EXERCISE PROMPT – Please restate the entries verbatim. The copy should hold no pictures.

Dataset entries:
◇ ◇ ◇

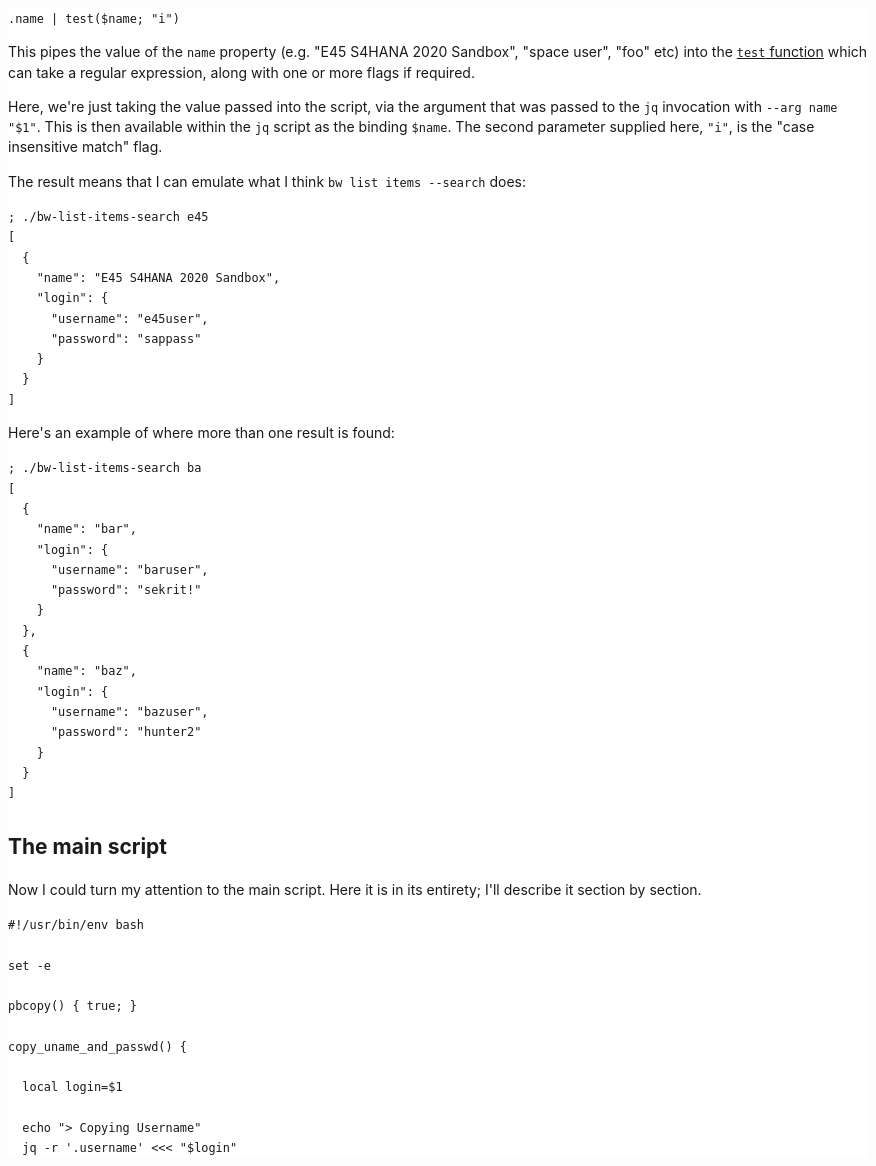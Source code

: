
```jq
.name | test($name; "i")
```

This pipes the value of the `name` property (e.g. "E45 S4HANA 2020 Sandbox", "space user", "foo" etc) into the [`test` function](https://stedolan.github.io/jq/manual/#test(val),test(regex;flags)) which can take a regular expression, along with one or more flags if required.

Here, we're just taking the value passed into the script, via the argument that was passed to the `jq` invocation with `--arg name "$1"`. This is then available within the `jq` script as the binding `$name`. The second parameter supplied here, `"i"`, is the "case insensitive match" flag.

The result means that I can emulate what I think `bw list items --search` does:

```shell
; ./bw-list-items-search e45
[
  {
    "name": "E45 S4HANA 2020 Sandbox",
    "login": {
      "username": "e45user",
      "password": "sappass"
    }
  }
]
```

Here's an example of where more than one result is found:

```shell
; ./bw-list-items-search ba
[
  {
    "name": "bar",
    "login": {
      "username": "baruser",
      "password": "sekrit!"
    }
  },
  {
    "name": "baz",
    "login": {
      "username": "bazuser",
      "password": "hunter2"
    }
  }
]
```

## The main script

Now I could turn my attention to the main script. Here it is in its entirety; I'll describe it section by section.

```
#!/usr/bin/env bash

set -e

pbcopy() { true; }

copy_uname_and_passwd() {

  local login=$1

  echo "> Copying Username"
  jq -r '.username' <<< "$login"

```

◇ ◇ ◇

SOLUTION BELOW –
Source code

:
```jq
.name | test($name; "i")
```

This pipes the value of the `name` property (e.g. "E45 S4HANA 2020 Sandbox", "space user", "foo" etc) into the [`test` function](https://stedolan.github.io/jq/manual/#test(val),test(regex;flags)) which can take a regular expression, along with one or more flags if required.

Here, we're just taking the value passed into the script, via the argument that was passed to the `jq` invocation with `--arg name "$1"`. This is then available within the `jq` script as the binding `$name`. The second parameter supplied here, `"i"`, is the "case insensitive match" flag.

The result means that I can emulate what I think `bw list items --search` does:

```shell
; ./bw-list-items-search e45
[
  {
    "name": "E45 S4HANA 2020 Sandbox",
    "login": {
      "username": "e45user",
      "password": "sappass"
    }
  }
]
```

Here's an example of where more than one result is found:

```shell
; ./bw-list-items-search ba
[
  {
    "name": "bar",
    "login": {
      "username": "baruser",
      "password": "sekrit!"
    }
  },
  {
    "name": "baz",
    "login": {
      "username": "bazuser",
      "password": "hunter2"
    }
  }
]
```

## The main script

Now I could turn my attention to the main script. Here it is in its entirety; I'll describe it section by section.

```
#!/usr/bin/env bash

set -e

pbcopy() { true; }

copy_uname_and_passwd() {

  local login=$1

  echo "> Copying Username"
  jq -r '.username' <<< "$login"

```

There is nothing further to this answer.